Dalla Sicilia alla Basilicata, il decreto Cutro continua a perdere pezzi a colpi di ordinanze. Ieri il giudice del Tribunale di Potenza, Filippo Palumbo, ha bocciato il provvedimento del questore di Forlì nei confronti un tunisino richiedente asilo nel Cpr di Palazzo San Gervasio. Altri cinque migranti, trattenuti nel Cpr di Pozzallo, sono stati rimessi in libertà dal Tribunale di Catania che non ha convalidato il trattenimento disposto dal Questore di Ragusa.
L’ordinanza porta la firma del giudice Rosario Cuprì, collega di Iolanda Apostolico, che nei giorni scorsi aveva già emesso un analogo provvedimento su ricorso di altri sei sei tunisini. Salgono così a cinque le ordinanze della magistratura che di fatto smontano il decreto Cutro.
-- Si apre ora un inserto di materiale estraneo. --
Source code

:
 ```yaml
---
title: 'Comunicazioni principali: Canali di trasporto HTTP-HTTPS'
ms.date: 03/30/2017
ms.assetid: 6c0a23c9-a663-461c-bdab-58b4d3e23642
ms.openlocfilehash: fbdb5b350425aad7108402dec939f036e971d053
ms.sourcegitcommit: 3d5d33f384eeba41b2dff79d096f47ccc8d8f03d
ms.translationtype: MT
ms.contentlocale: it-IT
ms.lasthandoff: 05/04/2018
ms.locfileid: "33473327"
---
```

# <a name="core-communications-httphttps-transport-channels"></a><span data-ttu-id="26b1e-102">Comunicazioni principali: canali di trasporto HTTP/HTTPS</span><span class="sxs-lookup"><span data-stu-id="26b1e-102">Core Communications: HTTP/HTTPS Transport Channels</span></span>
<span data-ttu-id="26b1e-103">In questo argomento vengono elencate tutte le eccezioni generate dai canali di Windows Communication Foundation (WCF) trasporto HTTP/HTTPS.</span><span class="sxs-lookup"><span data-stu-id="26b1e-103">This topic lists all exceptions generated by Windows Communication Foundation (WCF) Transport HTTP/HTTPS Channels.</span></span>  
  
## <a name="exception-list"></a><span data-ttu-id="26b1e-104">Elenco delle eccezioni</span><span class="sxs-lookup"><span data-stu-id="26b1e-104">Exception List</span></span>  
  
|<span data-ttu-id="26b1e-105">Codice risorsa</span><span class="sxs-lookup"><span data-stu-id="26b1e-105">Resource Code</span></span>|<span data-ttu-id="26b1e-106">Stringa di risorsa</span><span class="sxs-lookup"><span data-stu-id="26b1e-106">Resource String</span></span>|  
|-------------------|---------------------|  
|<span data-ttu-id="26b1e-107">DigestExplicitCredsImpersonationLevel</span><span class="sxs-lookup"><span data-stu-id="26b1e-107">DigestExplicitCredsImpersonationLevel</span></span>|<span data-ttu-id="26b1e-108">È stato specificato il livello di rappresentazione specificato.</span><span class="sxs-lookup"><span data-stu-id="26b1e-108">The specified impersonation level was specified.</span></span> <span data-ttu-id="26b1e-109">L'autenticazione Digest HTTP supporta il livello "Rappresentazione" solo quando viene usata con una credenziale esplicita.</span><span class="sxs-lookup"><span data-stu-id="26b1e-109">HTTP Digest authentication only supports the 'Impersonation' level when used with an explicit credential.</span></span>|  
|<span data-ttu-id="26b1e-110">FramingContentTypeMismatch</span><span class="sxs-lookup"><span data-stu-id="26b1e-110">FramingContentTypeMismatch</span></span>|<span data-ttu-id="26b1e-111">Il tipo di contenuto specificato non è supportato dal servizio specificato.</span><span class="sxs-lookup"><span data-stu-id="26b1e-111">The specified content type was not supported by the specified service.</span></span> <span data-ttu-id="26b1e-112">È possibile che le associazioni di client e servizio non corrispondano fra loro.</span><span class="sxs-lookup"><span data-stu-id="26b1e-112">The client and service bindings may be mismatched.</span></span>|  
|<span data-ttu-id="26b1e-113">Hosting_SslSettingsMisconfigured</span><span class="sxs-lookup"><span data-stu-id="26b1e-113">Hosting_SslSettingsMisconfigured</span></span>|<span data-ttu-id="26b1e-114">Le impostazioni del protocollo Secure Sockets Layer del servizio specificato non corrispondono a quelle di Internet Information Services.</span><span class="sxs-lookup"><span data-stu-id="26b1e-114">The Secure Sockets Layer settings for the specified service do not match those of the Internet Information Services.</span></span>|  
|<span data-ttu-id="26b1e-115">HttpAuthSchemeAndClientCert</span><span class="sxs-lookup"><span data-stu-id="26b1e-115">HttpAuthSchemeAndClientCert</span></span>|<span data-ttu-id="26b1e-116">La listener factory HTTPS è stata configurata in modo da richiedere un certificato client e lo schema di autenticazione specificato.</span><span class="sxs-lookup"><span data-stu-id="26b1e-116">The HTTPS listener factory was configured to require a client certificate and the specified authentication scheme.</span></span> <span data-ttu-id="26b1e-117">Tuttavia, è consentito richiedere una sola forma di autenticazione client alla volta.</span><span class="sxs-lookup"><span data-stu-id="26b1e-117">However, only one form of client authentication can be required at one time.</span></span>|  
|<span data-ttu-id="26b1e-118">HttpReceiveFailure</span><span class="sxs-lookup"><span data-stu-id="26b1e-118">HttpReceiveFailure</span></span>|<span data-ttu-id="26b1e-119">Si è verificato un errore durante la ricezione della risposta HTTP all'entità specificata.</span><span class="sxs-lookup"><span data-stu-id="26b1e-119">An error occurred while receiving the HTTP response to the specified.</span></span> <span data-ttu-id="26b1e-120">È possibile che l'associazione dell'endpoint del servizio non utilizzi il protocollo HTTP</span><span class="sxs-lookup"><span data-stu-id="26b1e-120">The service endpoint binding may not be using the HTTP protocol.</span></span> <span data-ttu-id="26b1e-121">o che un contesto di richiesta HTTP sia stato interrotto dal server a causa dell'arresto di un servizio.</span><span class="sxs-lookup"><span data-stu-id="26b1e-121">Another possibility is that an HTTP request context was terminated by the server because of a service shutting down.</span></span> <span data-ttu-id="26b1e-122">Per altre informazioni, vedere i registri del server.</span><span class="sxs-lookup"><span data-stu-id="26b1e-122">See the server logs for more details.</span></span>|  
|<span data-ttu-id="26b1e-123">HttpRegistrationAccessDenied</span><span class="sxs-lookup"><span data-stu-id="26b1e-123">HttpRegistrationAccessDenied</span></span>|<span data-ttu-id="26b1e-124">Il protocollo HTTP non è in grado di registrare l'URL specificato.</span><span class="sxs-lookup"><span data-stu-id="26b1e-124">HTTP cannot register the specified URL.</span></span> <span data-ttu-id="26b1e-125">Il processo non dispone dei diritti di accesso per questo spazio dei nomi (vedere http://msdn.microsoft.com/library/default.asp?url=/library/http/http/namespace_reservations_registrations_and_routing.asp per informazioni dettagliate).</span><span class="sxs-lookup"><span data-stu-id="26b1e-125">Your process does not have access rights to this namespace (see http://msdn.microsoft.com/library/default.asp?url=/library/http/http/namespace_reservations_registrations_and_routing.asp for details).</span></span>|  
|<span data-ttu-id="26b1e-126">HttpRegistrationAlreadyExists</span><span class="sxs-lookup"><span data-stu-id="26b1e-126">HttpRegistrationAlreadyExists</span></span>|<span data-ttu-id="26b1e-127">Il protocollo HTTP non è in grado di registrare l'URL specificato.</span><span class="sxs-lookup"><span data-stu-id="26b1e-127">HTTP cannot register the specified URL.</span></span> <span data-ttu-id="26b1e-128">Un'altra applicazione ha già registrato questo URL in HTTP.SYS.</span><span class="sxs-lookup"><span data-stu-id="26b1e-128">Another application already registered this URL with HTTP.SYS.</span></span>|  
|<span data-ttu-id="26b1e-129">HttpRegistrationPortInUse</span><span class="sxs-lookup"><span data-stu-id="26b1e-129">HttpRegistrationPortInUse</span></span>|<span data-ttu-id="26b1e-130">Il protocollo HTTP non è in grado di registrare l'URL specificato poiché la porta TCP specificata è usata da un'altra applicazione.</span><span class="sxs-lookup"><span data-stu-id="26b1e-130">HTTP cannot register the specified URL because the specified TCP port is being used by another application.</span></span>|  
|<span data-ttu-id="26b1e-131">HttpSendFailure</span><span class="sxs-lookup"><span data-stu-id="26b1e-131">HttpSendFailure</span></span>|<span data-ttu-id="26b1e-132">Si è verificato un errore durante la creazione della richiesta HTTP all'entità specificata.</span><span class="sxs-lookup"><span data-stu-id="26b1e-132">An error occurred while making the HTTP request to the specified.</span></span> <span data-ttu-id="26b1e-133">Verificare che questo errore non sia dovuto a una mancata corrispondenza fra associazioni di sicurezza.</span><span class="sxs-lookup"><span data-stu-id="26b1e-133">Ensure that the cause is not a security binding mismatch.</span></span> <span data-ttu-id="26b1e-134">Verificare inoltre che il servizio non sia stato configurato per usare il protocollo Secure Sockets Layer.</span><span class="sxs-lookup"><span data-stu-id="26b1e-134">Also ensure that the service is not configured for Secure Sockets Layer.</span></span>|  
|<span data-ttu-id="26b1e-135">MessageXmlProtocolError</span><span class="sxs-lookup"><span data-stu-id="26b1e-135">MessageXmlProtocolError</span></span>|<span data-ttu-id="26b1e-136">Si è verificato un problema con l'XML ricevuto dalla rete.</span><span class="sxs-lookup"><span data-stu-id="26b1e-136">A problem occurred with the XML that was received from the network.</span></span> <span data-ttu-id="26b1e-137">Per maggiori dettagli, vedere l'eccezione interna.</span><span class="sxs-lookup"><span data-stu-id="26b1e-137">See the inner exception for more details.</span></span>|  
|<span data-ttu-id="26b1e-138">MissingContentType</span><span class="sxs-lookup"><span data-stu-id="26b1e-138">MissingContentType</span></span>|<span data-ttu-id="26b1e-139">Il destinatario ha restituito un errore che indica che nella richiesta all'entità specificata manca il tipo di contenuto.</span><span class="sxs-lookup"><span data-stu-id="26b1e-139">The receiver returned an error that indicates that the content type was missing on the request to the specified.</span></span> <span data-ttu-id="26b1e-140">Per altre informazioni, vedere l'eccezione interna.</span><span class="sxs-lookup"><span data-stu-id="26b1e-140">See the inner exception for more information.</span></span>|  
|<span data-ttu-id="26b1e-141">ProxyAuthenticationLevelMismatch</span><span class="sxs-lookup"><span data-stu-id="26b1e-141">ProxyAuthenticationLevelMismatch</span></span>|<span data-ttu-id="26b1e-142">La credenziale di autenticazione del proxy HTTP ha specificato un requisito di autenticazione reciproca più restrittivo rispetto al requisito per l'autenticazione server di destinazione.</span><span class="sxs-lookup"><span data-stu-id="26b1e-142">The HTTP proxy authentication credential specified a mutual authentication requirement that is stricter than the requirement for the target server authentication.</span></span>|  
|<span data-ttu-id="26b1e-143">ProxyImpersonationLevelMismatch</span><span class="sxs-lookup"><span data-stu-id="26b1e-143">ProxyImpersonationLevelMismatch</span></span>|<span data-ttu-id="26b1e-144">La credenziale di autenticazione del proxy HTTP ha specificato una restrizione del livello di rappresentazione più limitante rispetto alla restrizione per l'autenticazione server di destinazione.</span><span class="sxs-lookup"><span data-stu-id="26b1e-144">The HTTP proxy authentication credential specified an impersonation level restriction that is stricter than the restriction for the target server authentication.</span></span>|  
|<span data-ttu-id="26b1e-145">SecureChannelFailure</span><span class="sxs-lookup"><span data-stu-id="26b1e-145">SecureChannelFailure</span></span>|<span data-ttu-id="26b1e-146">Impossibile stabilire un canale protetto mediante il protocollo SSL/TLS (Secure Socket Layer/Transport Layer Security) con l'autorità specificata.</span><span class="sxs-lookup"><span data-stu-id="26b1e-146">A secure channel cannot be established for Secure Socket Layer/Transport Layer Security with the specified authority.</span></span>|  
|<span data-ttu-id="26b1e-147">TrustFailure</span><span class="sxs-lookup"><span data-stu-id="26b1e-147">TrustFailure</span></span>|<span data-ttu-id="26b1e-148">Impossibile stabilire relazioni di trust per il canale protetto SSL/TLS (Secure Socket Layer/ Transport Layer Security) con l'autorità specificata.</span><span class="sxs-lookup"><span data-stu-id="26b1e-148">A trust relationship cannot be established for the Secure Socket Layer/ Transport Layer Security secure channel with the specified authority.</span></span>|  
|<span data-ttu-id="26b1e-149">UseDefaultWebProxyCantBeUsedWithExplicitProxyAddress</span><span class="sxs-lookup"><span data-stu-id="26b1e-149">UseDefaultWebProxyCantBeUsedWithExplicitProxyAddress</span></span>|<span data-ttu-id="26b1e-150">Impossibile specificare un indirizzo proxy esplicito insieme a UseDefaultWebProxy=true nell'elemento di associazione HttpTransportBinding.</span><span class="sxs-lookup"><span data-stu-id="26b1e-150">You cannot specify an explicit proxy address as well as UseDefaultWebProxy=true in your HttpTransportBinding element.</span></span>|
E tutte emanate con motivazioni speculari a quelle richiamate proprio dalla giudice Apostolico nel primo provvedimento dello scorso 29 settembre. “Il richiedente non può essere trattenuto al solo fine di esaminare la sua domanda (…) come già affermato da precedenti decisioni di questo Tribunale in procedimenti di convalida di trattamenti riguardanti cittadini tunisini”. Un chiaro riferimento al primo provvedimento emesso dalla magistrata etnea lo scorso 29 settembre, seguito a pochi giorni di distanza da quello firmato dal collega, Rosario Cupri.
Caso pilota
La giudice Apostolico aveva chiarito che il decreto Cutro, nella parte in cui dispone il trattenimento automatico per chi proviene da Paesi sicuri, va disapplicato in quanto “presenta profili di incompatibilità” con la normativa europea, “secondo cui il trattenimento può “avere luogo soltanto ove necessario, sulla base di una valutazione caso per caso”. Non solo.
Anche il decreto ministeriale del 14 settembre 2023 che ha fissato in 4.938 euro l’“idonea garanzia finanziaria” da fornire per evitare di essere trattenuti in attesa della definizione della domanda d’asilo, era stato disapplicato: “Se il trattenimento viene previsto come misura unica, la garanzia finanziaria di importo predeterminato e (non) commisurato alle esigenze e ai bisogni fondamentale del richiedente”, sarebbe “ulteriormente in contrasto con la normativa comunitaria”, la quale “osta a che un richiedente protezione internazionale sia trattenuto per il solo fatto che non può sovvenire alle proprie necessità”.